Prince Agyemang

Personal information
- Date of birth: 25 December 1994 (age 31)
- Place of birth: Kumasi, Ghana
- Height: 1.75 m (5 ft 9 in)
- Position: Midfielder

Team information
- Current team: Valmieras
- Number: 66

Youth career
- 2008–2013: Red Bull Ghana
- 2013–2014: Right to Dream

Senior career*
- Years: Team / Apps / (Gls)
- 2014: Limerick / 25 / (0)
- 2015: Right to Dream
- 2015: Limerick / 6 / (0)
- 2016: New Edubiase United / 6 / (1)
- 2016–2017: Sporting Covilhã / 19 / (0)
- 2017–2018: Ontinyent
- 2018: Richmond Kickers / 9 / (1)
- 2019: FK Liepāja / 2 / (0)
- 2019–: Valmieras / 6 / (0)

= Prince Agyemang =

Ghanaian footballer

Prince Agyemang (born 25 December 1994) is a Ghanaian footballer who plays for Latvian club Valmieras FK as a midfielder.

==Club career==
Born in Kumasi, Agyemang played for Red Bull Ghana and Right to Dream Academy before moving to League of Ireland Premier Division side Limerick on 8 March 2014. He made his debut for the club six days later, coming on as a late substitute in a 2–1 away loss against Dundalk.

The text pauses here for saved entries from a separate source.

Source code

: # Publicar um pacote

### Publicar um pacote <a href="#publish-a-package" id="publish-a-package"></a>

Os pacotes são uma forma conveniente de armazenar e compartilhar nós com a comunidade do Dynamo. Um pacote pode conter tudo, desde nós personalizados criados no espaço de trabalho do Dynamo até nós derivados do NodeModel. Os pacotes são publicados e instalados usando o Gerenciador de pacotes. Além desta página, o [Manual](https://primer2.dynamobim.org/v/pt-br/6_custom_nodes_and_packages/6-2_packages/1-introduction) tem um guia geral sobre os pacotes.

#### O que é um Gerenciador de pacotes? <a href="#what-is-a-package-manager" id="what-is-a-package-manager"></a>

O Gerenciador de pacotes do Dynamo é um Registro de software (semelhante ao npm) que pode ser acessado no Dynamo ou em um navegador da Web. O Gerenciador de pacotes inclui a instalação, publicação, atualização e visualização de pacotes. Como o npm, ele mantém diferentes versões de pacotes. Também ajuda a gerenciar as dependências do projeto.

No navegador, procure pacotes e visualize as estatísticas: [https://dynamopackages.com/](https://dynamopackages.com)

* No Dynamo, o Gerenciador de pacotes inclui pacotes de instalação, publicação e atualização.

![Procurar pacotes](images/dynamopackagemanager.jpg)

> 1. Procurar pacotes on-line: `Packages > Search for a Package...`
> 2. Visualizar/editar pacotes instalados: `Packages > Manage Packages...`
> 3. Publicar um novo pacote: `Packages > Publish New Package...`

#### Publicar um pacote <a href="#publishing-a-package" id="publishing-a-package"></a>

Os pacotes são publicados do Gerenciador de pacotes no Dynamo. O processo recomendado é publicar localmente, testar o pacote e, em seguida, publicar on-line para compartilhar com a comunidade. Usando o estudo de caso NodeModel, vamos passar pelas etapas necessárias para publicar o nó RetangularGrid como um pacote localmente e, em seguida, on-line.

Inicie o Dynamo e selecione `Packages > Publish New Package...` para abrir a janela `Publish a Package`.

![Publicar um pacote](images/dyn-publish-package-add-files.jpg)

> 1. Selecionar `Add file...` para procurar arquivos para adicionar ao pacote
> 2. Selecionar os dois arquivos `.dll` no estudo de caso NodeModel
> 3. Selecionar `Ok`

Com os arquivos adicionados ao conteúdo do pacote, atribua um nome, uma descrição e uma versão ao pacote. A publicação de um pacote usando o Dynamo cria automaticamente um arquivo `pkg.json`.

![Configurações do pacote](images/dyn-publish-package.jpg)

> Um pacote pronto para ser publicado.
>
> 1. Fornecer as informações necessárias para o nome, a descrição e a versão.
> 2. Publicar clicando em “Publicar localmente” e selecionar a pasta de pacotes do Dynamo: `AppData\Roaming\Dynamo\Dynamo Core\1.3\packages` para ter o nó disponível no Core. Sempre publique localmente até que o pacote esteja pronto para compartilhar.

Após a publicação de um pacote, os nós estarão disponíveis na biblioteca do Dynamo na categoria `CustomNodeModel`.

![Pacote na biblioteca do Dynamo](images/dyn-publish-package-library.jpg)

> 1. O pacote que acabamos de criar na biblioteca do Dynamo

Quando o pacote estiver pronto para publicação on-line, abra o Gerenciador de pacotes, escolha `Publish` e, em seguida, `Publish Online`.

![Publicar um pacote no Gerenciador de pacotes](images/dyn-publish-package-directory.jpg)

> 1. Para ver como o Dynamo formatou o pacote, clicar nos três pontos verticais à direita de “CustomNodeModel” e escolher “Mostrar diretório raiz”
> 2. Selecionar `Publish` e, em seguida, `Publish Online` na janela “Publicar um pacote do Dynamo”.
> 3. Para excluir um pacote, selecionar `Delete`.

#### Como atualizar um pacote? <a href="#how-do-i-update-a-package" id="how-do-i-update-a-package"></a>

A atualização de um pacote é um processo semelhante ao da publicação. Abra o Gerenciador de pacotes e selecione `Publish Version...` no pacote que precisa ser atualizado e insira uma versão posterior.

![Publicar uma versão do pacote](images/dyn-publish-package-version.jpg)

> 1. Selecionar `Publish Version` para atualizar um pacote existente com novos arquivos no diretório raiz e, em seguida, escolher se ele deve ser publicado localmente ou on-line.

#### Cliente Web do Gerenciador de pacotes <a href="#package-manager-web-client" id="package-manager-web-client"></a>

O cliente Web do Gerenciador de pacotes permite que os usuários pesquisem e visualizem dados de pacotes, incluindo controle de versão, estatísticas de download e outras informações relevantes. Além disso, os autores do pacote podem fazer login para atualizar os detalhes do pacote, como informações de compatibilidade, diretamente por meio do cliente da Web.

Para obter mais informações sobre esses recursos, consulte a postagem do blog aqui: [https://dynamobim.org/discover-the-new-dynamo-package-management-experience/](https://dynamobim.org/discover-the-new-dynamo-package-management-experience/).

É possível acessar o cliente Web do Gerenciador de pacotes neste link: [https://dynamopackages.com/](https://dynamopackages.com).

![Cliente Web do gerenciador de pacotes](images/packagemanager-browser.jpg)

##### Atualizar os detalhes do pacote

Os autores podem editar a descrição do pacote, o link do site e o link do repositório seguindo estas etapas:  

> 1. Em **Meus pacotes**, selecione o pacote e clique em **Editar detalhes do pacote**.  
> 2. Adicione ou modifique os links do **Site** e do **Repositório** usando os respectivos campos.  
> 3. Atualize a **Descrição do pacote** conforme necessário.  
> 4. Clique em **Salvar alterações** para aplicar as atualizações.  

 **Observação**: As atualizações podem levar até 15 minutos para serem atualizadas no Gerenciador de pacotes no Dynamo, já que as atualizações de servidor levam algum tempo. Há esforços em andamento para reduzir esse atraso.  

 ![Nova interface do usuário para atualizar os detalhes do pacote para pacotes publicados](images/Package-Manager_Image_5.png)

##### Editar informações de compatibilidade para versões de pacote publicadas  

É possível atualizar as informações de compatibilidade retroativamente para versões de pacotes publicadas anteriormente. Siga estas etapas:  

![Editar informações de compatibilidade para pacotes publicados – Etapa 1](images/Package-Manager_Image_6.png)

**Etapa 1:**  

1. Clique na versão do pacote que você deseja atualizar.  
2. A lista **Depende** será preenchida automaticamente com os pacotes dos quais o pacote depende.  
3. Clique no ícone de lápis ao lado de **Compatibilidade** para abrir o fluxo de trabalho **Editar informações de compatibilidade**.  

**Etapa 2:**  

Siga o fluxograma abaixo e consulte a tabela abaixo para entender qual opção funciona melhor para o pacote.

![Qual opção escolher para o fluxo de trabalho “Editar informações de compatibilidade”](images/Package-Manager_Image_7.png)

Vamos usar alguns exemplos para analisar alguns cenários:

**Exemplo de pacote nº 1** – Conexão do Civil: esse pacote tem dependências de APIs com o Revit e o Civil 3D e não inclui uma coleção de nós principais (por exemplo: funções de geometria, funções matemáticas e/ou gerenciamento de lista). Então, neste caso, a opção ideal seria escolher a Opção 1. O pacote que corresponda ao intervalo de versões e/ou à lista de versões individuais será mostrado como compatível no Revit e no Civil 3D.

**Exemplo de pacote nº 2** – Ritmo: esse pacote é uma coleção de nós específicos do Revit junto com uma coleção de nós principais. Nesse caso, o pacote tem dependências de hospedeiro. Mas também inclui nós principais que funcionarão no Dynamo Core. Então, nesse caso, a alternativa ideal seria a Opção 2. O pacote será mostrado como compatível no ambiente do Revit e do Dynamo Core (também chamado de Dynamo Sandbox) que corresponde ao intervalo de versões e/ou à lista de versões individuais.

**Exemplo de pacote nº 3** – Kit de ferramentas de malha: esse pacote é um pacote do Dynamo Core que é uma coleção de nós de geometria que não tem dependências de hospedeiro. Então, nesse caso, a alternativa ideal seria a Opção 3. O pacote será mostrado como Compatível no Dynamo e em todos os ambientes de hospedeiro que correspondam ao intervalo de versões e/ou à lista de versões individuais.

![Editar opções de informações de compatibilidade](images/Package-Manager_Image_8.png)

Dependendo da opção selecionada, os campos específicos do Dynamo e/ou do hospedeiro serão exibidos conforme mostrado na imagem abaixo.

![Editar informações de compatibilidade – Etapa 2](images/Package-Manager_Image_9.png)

Agyemang featured regularly for the side before returning to Right to Dream in 2015. Late in the year he re-joined Limerick, but appeared rarely.

Agyemang made his professional debut in the Ghana Premier League for New Edubiase United on 23 April 2016 in a game against Asante Kotoko. On 1 July, he moved to Portugal after agreeing to a contract with S.C. Covilhã in Segunda Liga.

On 23 August 2017, Agyemang signed for Spanish Segunda División B club Ontinyent CF.